* _DIRECTIONS FOR THIS TASK_
For the word "unity", state how many lines of the records include it, with no other text.

* _GIVEN DATA_
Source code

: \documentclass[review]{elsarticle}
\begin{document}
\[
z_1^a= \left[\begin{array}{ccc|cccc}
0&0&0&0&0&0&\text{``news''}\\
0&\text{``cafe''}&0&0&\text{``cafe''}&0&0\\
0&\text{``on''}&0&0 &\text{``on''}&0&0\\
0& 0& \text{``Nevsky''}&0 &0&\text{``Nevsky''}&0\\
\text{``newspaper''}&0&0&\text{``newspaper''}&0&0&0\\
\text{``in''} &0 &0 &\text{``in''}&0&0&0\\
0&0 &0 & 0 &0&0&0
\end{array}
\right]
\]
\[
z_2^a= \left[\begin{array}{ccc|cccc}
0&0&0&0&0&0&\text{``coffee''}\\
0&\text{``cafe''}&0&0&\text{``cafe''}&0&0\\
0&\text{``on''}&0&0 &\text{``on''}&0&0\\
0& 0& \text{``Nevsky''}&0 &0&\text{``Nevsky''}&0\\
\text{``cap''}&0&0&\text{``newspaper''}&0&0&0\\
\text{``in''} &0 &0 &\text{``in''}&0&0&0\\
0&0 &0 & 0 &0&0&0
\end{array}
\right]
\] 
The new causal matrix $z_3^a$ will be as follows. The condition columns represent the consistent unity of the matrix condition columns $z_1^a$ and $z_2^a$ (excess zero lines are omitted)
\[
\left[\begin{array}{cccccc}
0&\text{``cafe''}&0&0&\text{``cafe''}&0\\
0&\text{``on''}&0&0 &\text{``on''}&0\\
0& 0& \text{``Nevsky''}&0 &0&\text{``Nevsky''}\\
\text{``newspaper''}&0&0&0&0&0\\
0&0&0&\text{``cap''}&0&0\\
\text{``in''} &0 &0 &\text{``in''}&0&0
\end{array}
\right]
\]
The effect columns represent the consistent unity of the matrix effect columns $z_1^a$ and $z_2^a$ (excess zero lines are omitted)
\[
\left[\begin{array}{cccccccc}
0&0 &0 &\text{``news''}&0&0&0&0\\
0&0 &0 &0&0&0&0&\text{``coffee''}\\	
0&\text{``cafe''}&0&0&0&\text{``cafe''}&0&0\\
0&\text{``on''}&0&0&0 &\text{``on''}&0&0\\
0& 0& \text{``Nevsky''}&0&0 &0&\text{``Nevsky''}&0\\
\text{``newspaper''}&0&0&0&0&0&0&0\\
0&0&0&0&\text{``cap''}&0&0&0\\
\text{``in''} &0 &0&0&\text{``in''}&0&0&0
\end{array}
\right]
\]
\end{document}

* _SOLUTION_
2